§ **EXERCISE REQUIREMENTS**
Which lines in the data below contain the word "jobs"? Return each of them.

§ **AVAILABLE RECORDS**
* * *
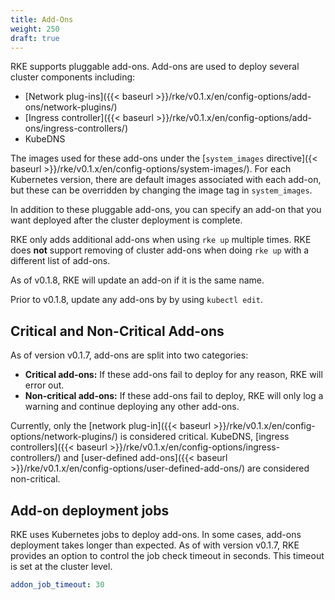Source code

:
 ```yaml
---
title: Add-Ons
weight: 250
draft: true
---
```


RKE supports pluggable add-ons. Add-ons are used to deploy several cluster components including:

* [Network plug-ins]({{< baseurl >}}/rke/v0.1.x/en/config-options/add-ons/network-plugins/)
* [Ingress controller]({{< baseurl >}}/rke/v0.1.x/en/config-options/add-ons/ingress-controllers/)
* KubeDNS

The images used for these add-ons under the [`system_images` directive]({< baseurl >}}/rke/v0.1.x/en/config-options/system-images/). For each Kubernetes version, there are default images associated with each add-on, but these can be overridden by changing the image tag in `system_images`.

In addition to these pluggable add-ons, you can specify an add-on that you want deployed after the cluster deployment is complete.

RKE only adds additional add-ons when using `rke up` multiple times. RKE does **not** support removing of cluster add-ons when doing `rke up` with a different list of add-ons.

As of v0.1.8, RKE will update an add-on if it is the same name.

Prior to v0.1.8, update any add-ons by by using `kubectl edit`.


## Critical and Non-Critical Add-ons

As of version v0.1.7, add-ons are split into two categories:

- **Critical add-ons:** If these add-ons fail to deploy for any reason, RKE will error out.
- **Non-critical add-ons:** If these add-ons fail to deploy, RKE will only log a warning and continue deploying any other add-ons.

Currently, only the [network plug-in]({{< baseurl >}}/rke/v0.1.x/en/config-options/network-plugins/) is considered critical. KubeDNS, [ingress controllers]({{< baseurl >}}/rke/v0.1.x/en/config-options/ingress-controllers/) and [user-defined add-ons]({{< baseurl >}}/rke/v0.1.x/en/config-options/user-defined-add-ons/) are considered non-critical.

## Add-on deployment jobs

RKE uses Kubernetes jobs to deploy add-ons. In some cases, add-ons deployment takes longer than expected. As of with version v0.1.7, RKE provides an option to control the job check timeout in seconds. This timeout is set at the cluster level.

```yaml
addon_job_timeout: 30
```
* * *
§ **WRITTEN ANSWER**
## Add-on deployment jobs
RKE uses Kubernetes jobs to deploy add-ons. In some cases, add-ons deployment takes longer than expected. As of with version v0.1.7, RKE provides an option to control the job check timeout in seconds. This timeout is set at the cluster level.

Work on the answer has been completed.